* **WORK TASK**
Scan the entries below for the word "Shopper". Copy each line that has it.

↓

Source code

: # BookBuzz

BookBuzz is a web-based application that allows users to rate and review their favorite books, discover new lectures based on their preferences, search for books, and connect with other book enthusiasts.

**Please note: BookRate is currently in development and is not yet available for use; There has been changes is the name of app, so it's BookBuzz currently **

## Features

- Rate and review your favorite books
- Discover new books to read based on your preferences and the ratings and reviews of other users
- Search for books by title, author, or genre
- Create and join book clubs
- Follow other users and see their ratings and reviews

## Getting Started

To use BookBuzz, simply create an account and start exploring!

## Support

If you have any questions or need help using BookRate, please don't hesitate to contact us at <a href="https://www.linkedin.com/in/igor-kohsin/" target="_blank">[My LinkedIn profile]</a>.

↑
↓

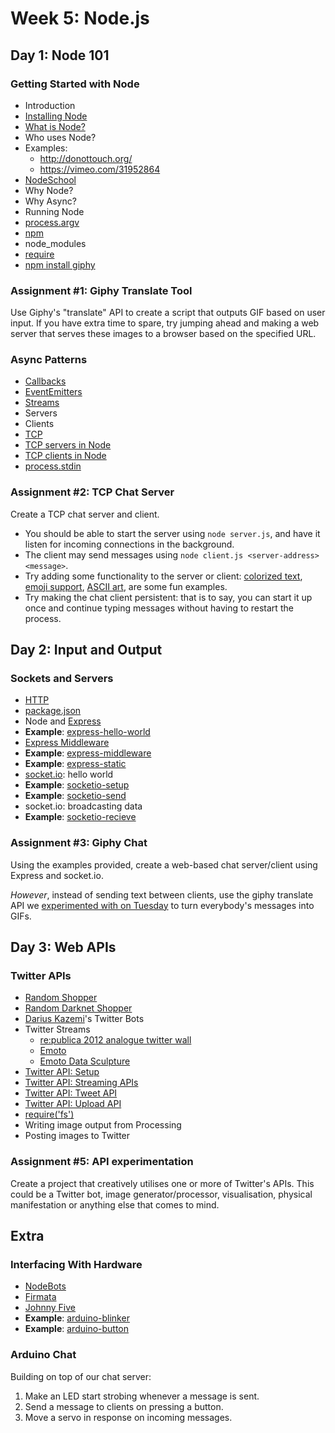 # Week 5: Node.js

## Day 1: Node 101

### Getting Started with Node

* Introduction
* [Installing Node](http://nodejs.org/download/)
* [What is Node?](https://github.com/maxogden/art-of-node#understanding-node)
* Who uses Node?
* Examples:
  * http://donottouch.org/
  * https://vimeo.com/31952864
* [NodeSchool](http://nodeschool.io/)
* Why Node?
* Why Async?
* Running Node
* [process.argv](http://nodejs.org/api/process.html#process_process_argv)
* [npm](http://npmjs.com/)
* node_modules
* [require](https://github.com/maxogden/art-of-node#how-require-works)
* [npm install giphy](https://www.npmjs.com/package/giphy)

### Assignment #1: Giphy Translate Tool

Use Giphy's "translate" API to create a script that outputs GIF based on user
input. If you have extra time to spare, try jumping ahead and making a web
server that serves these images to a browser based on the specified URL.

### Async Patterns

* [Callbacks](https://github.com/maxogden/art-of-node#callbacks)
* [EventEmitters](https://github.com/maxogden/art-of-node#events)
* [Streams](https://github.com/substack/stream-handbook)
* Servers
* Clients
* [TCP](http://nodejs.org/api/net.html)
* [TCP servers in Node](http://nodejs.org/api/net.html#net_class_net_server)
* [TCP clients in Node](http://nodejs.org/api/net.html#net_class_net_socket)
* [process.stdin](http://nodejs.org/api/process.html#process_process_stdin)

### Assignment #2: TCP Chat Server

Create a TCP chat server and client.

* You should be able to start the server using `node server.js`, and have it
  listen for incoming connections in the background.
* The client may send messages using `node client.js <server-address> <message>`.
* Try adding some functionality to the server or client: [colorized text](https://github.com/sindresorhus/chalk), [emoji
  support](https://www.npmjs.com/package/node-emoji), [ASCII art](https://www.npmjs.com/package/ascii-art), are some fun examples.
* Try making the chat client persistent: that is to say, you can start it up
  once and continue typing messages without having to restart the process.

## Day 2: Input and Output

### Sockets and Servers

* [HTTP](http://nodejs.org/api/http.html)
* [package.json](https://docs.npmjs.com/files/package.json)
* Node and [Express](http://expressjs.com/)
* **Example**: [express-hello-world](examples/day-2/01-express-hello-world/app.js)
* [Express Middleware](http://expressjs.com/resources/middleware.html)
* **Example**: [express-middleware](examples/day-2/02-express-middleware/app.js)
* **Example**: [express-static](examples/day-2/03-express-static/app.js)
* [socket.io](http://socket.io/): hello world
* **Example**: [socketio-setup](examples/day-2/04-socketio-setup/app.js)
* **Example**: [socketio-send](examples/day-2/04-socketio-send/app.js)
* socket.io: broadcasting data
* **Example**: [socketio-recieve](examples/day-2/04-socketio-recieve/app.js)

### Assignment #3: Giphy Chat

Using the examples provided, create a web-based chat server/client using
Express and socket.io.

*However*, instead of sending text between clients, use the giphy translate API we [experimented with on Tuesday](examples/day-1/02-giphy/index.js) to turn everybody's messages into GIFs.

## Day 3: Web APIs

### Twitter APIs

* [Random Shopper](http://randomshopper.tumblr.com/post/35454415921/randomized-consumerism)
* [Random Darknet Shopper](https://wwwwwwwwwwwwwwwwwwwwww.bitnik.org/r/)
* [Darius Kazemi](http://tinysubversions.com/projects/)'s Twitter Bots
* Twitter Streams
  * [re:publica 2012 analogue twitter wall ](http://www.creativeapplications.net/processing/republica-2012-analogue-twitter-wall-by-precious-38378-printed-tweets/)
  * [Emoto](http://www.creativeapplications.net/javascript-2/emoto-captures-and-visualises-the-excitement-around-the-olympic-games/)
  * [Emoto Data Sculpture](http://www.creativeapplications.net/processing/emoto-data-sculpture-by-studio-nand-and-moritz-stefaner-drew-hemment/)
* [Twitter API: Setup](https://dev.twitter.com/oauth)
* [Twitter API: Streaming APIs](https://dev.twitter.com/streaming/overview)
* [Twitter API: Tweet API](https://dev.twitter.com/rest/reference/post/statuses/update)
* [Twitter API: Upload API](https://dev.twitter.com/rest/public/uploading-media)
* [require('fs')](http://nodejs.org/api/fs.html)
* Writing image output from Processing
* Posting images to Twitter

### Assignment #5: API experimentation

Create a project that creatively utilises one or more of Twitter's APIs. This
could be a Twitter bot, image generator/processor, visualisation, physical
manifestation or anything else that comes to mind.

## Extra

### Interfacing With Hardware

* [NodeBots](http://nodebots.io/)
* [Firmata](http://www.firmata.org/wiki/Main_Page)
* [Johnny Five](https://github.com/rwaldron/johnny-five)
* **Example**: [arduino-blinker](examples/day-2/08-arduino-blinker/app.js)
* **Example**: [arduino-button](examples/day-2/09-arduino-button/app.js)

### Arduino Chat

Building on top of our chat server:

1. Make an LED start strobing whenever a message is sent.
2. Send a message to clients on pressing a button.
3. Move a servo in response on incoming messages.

↑
↓

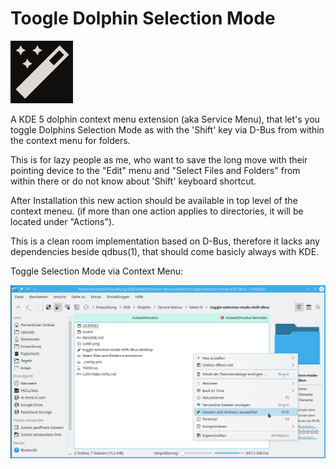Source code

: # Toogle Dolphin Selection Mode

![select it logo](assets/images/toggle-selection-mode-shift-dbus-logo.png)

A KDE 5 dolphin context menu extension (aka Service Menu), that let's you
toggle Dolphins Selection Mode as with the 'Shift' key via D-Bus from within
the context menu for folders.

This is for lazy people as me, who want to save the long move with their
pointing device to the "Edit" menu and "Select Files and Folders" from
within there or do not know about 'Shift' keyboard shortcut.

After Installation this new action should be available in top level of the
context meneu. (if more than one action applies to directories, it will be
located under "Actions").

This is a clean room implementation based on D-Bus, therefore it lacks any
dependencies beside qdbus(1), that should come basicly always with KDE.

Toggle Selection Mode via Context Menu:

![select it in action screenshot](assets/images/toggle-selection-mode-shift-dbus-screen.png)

↑

* **TASK RESPONSE**
* [Random Shopper](http://randomshopper.tumblr.com/post/35454415921/randomized-consumerism)
* [Random Darknet Shopper](https://wwwwwwwwwwwwwwwwwwwwww.bitnik.org/r/)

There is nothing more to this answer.